:: Exercise goal ::
Look over the lines below. Report each one that includes the string "left".

Rendered images with source text
*** Block opens ***

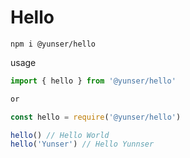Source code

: # Hello

```shell
npm i @yunser/hello
```

usage

```js
import { hello } from '@yunser/hello'

or

const hello = require('@yunser/hello')

hello() // Hello World
hello('Yunser') // Hello Yunnser
```
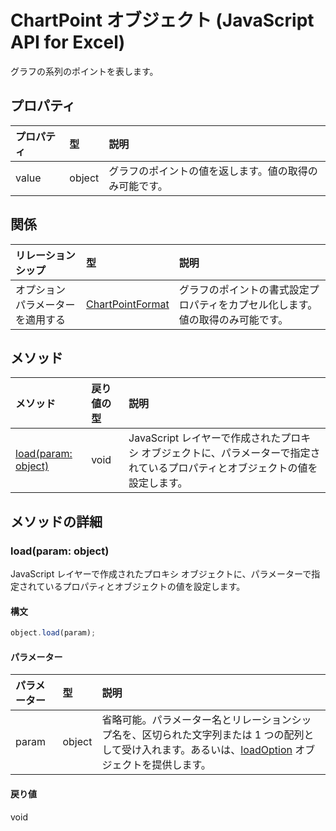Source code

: ﻿# ChartPoint オブジェクト (JavaScript API for Excel)

グラフの系列のポイントを表します。

## プロパティ

| プロパティ     | 型   |説明
|:---------------|:--------|:----------|
|value|object|グラフのポイントの値を返します。値の取得のみ可能です。|

## 関係
| リレーションシップ | 型   |説明|
|:---------------|:--------|:----------|
|オプション パラメーターを適用する|[ChartPointFormat](chartpointformat.md)|グラフのポイントの書式設定プロパティをカプセル化します。値の取得のみ可能です。|

## メソッド

| メソッド           | 戻り値の型    |説明|
|:---------------|:--------|:----------|
|[load(param: object)](#loadparam-object)|void|JavaScript レイヤーで作成されたプロキシ オブジェクトに、パラメーターで指定されているプロパティとオブジェクトの値を設定します。|

## メソッドの詳細


### load(param: object)
JavaScript レイヤーで作成されたプロキシ オブジェクトに、パラメーターで指定されているプロパティとオブジェクトの値を設定します。

#### 構文
```js
object.load(param);
```

#### パラメーター
| パラメーター    | 型   |説明|
|:---------------|:--------|:----------|
|param|object|省略可能。パラメーター名とリレーションシップ名を、区切られた文字列または 1 つの配列として受け入れます。あるいは、[loadOption](loadoption.md) オブジェクトを提供します。|

#### 戻り値
void
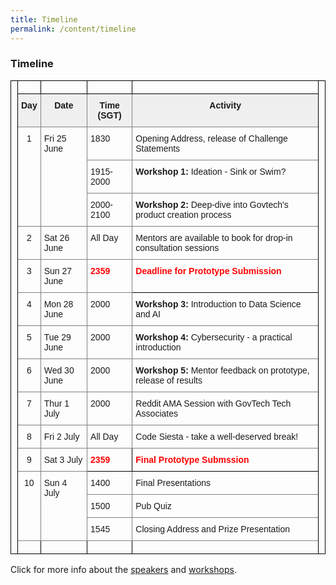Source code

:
 ```yaml
---
title: Timeline
permalink: /content/timeline
---
```


### **Timeline**

<!--  -->
<style type="text/css">
.tg  {border-collapse:collapse;border-spacing:0;}
.tg td{border-color:black;border-style:solid;border-width:1px;font-family:Arial, sans-serif;font-size:14px;
  overflow:hidden;padding:10px 5px;word-break:normal;}
.tg th{border-color:black;border-style:solid;border-width:1px;font-family:Arial, sans-serif;font-size:14px;
  font-weight:normal;overflow:hidden;padding:10px 5px;word-break:normal;}
.tg .tg-yj5y{background-color:#efefef;border-color:inherit;text-align:center;vertical-align:top}
.tg .tg-v0hj{background-color:#efefef;border-color:inherit;font-weight:bold;text-align:center;vertical-align:top}
.tg .tg-kaq8{border-color:inherit;color:#fe0000;font-weight:bold;text-align:left;vertical-align:top}
.tg .tg-dwmg{border-color:#000000;color:#fe0000;font-weight:bold;text-align:left;vertical-align:top}
.tg .tg-c3ow{border-color:inherit;text-align:center;vertical-align:top}
.tg .tg-0lax{text-align:left;vertical-align:top}
.tg .tg-0pky{border-color:inherit;text-align:left;vertical-align:top}
</style>
<table class="tg">
<thead>
  <tr>
    <th class="tg-0lax" rowspan="18"></th>
    <th class="tg-0lax"></th>
    <th class="tg-0lax"></th>
    <th class="tg-0lax"></th>
    <th class="tg-0lax"></th>
    <th class="tg-0lax" rowspan="18"></th>
  </tr>
  <tr>
    <td class="tg-yj5y"><span style="font-weight:bold">Day</span></td>
    <td class="tg-v0hj">Date</td>
    <td class="tg-v0hj">Time (SGT)</td>
    <td class="tg-v0hj">Activity</td>
  </tr>
  <tr>
    <td class="tg-c3ow" rowspan="3">1</td>
    <td class="tg-0pky" rowspan="3">Fri 25 June</td>
    <td class="tg-0pky">1830</td>
    <td class="tg-0pky">Opening Address, release of Challenge Statements</td>
  </tr>
  <tr>
    <td class="tg-0pky">1915-2000</td>
    <td class="tg-0pky"><span style="font-weight:bold">Workshop 1:</span> Ideation - Sink or Swim?</td>
  </tr>
  <tr>
    <td class="tg-0pky">2000-2100</td>
    <td class="tg-0pky"><span style="font-weight:bold">Workshop 2:</span> Deep-dive into Govtech's product creation process</td>
  </tr>
  <tr>
    <td class="tg-c3ow">2</td>
    <td class="tg-0pky">Sat 26 June</td>
    <td class="tg-0pky" rowspan="2">All Day</td>
    <td class="tg-0pky" rowspan="2">Mentors are available to book for drop-in consultation sessions</td>
  </tr>
  <tr>
    <td class="tg-c3ow" rowspan="2">3</td>
    <td class="tg-0pky" rowspan="2">Sun 27 June</td>
  </tr>
  <tr>
    <td class="tg-kaq8">2359</td>
    <td class="tg-dwmg">Deadline for Prototype Submission</td>
  </tr>
  <tr>
    <td class="tg-c3ow">4</td>
    <td class="tg-0pky">Mon 28 June</td>
    <td class="tg-0pky">2000</td>
    <td class="tg-0pky"><span style="font-weight:bold">Workshop 3: </span>Introduction to Data Science and AI</td>
  </tr>
  <tr>
    <td class="tg-c3ow">5</td>
    <td class="tg-0pky">Tue 29 June</td>
    <td class="tg-0pky">2000</td>
    <td class="tg-0pky"><span style="font-weight:bold">Workshop 4:</span> Cybersecurity - a practical introduction</td>
  </tr>
  <tr>
    <td class="tg-c3ow">6</td>
    <td class="tg-0pky">Wed 30 June</td>
    <td class="tg-0pky">2000</td>
    <td class="tg-0pky"><span style="font-weight:bold">Workshop 5:</span><span style="font-weight:normal"> Mentor feedback on prototype, release of results</span></td>
  </tr>
  <tr>
    <td class="tg-c3ow">7</td>
    <td class="tg-0pky">Thur 1 July</td>
    <td class="tg-0pky">2000</td>
    <td class="tg-0pky">Reddit AMA Session with GovTech Tech Associates</td>
  </tr>
  <tr>
    <td class="tg-c3ow">8</td>
    <td class="tg-0pky">Fri 2 July</td>
    <td class="tg-0pky">All Day</td>
    <td class="tg-0pky">Code Siesta - take a well-deserved break!</td>
  </tr>
  <tr>
    <td class="tg-c3ow">9</td>
    <td class="tg-0pky">Sat 3 July</td>
    <td class="tg-dwmg">2359</td>
    <td class="tg-dwmg">Final Prototype Submssion</td>
  </tr>
  <tr>
    <td class="tg-c3ow" rowspan="3">10</td>
    <td class="tg-0pky" rowspan="3">Sun 4 July</td>
    <td class="tg-0pky">1400</td>
    <td class="tg-0pky">Final Presentations</td>
  </tr>
  <tr>
    <td class="tg-0pky">1500</td>
    <td class="tg-0pky">Pub Quiz</td>
  </tr>
  <tr>
    <td class="tg-0pky">1545</td>
    <td class="tg-0pky">Closing Address and Prize Presentation</td>
  </tr>
  <tr>
    <td class="tg-0lax"></td>
    <td class="tg-0lax"></td>
    <td class="tg-0lax"></td>
    <td class="tg-0lax"></td>
  </tr>
</thead>
</table>

Click for more info about the [speakers](/content/speakers) and [workshops](/content/workshops).

<!-- Table (for now)
have to figure out how to make a nice table in Isomer

| Fri 18 June | ?       | Hackathon Begins                                   |
|-------------|---------|----------------------------------------------------|
| Sun 20 June | 2359    | Submission of prototype                            |
| Mon 21 June | ?       | Judges review submissions and give feedback        |
| Tue 22 June | ?       |                                                    |
| Wed 23 June | 1200    | Finalists released                                 |
| Thu 24 June |         | Mentor clinics for finalists available for booking |
| ?           | ?       | Finalists submit refined prototypes                |
| Sat 26 June | evening | Final presentations, prize giving                  |
-->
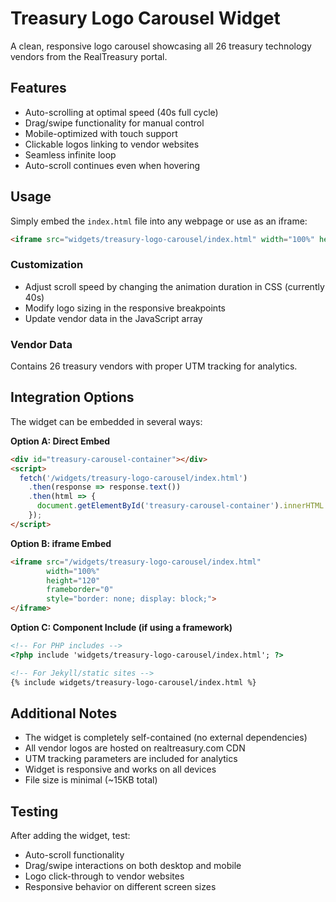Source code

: # Treasury Logo Carousel Widget

A clean, responsive logo carousel showcasing all 26 treasury technology vendors from the RealTreasury portal.

## Features
- Auto-scrolling at optimal speed (40s full cycle)
- Drag/swipe functionality for manual control
- Mobile-optimized with touch support
- Clickable logos linking to vendor websites
- Seamless infinite loop
- Auto-scroll continues even when hovering

## Usage
Simply embed the `index.html` file into any webpage or use as an iframe:

```html
<iframe src="widgets/treasury-logo-carousel/index.html" width="100%" height="120" frameborder="0"></iframe>
```

### Customization
- Adjust scroll speed by changing the animation duration in CSS (currently 40s)
- Modify logo sizing in the responsive breakpoints
- Update vendor data in the JavaScript array

### Vendor Data
Contains 26 treasury vendors with proper UTM tracking for analytics.

## Integration Options
The widget can be embedded in several ways:

**Option A: Direct Embed**
```html
<div id="treasury-carousel-container"></div>
<script>
  fetch('/widgets/treasury-logo-carousel/index.html')
    .then(response => response.text())
    .then(html => {
      document.getElementById('treasury-carousel-container').innerHTML = html;
    });
</script>
```

**Option B: iframe Embed**
```html
<iframe src="/widgets/treasury-logo-carousel/index.html" 
        width="100%" 
        height="120" 
        frameborder="0"
        style="border: none; display: block;">
</iframe>
```

**Option C: Component Include (if using a framework)**
```html
<!-- For PHP includes -->
<?php include 'widgets/treasury-logo-carousel/index.html'; ?>

<!-- For Jekyll/static sites -->
{% include widgets/treasury-logo-carousel/index.html %}
```

## Additional Notes
- The widget is completely self-contained (no external dependencies)
- All vendor logos are hosted on realtreasury.com CDN
- UTM tracking parameters are included for analytics
- Widget is responsive and works on all devices
- File size is minimal (~15KB total)

## Testing
After adding the widget, test:
- Auto-scroll functionality
- Drag/swipe interactions on both desktop and mobile
- Logo click-through to vendor websites
- Responsive behavior on different screen sizes
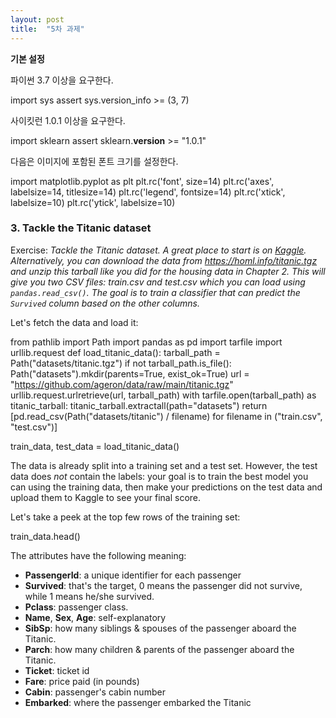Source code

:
 ```yaml
---
layout: post
title:  "5차 과제"
---
```


**기본 설정**

파이썬 3.7 이상을 요구한다.

import sys
assert sys.version_info >= (3, 7)

사이킷런 1.0.1 이상을 요구한다.

import sklearn
assert sklearn.__version__ >= "1.0.1"

다음은 이미지에 포함된 폰트 크기를 설정한다.

import matplotlib.pyplot as plt
plt.rc('font', size=14)
plt.rc('axes', labelsize=14, titlesize=14)
plt.rc('legend', fontsize=14)
plt.rc('xtick', labelsize=10)
plt.rc('ytick', labelsize=10)

### 3. Tackle the Titanic dataset

Exercise: _Tackle the Titanic dataset. A great place to start is on [Kaggle](https://www.kaggle.com/c/titanic). Alternatively, you can download the data from https://homl.info/titanic.tgz and unzip this tarball like you did for the housing data in Chapter 2. This will give you two CSV files: _train.csv_ and _test.csv_ which you can load using `pandas.read_csv()`. The goal is to train a classifier that can predict the `Survived` column based on the other columns._

Let's fetch the data and load it:

from pathlib import Path
import pandas as pd
import tarfile
import urllib.request
def load_titanic_data():
    tarball_path = Path("datasets/titanic.tgz")
    if not tarball_path.is_file():
        Path("datasets").mkdir(parents=True, exist_ok=True)
        url = "https://github.com/ageron/data/raw/main/titanic.tgz"
        urllib.request.urlretrieve(url, tarball_path)
        with tarfile.open(tarball_path) as titanic_tarball:
            titanic_tarball.extractall(path="datasets")
    return [pd.read_csv(Path("datasets/titanic") / filename)
            for filename in ("train.csv", "test.csv")]
            
train_data, test_data = load_titanic_data()

The data is already split into a training set and a test set. However, the test data does *not* contain the labels: your goal is to train the best model you can using the training data, then make your predictions on the test data and upload them to Kaggle to see your final score.

Let's take a peek at the top few rows of the training set:

train_data.head()

The attributes have the following meaning:
* **PassengerId**: a unique identifier for each passenger
* **Survived**: that's the target, 0 means the passenger did not survive, while 1 means he/she survived.
* **Pclass**: passenger class.
* **Name**, **Sex**, **Age**: self-explanatory
* **SibSp**: how many siblings & spouses of the passenger aboard the Titanic.
* **Parch**: how many children & parents of the passenger aboard the Titanic.
* **Ticket**: ticket id
* **Fare**: price paid (in pounds)
* **Cabin**: passenger's cabin number
* **Embarked**: where the passenger embarked the Titanic

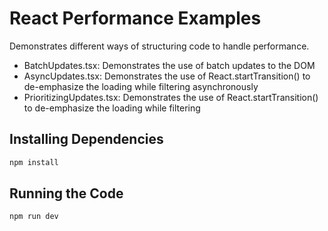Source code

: # React Performance Examples

Demonstrates different ways of structuring code to handle performance.

- BatchUpdates.tsx: Demonstrates the use of batch updates to the DOM
- AsyncUpdates.tsx: Demonstrates the use of React.startTransition() to de-emphasize the loading while filtering asynchronously
- PrioritizingUpdates.tsx: Demonstrates the use of React.startTransition() to de-emphasize the loading while filtering

## Installing Dependencies

```bash
npm install
```

## Running the Code

```bash
npm run dev
```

*** Block closes ***

:: Solution for this problem ::
.tg .tg-kaq8{border-color:inherit;color:#fe0000;font-weight:bold;text-align:left;vertical-align:top}
.tg .tg-dwmg{border-color:#000000;color:#fe0000;font-weight:bold;text-align:left;vertical-align:top}
.tg .tg-0lax{text-align:left;vertical-align:top}
.tg .tg-0pky{border-color:inherit;text-align:left;vertical-align:top}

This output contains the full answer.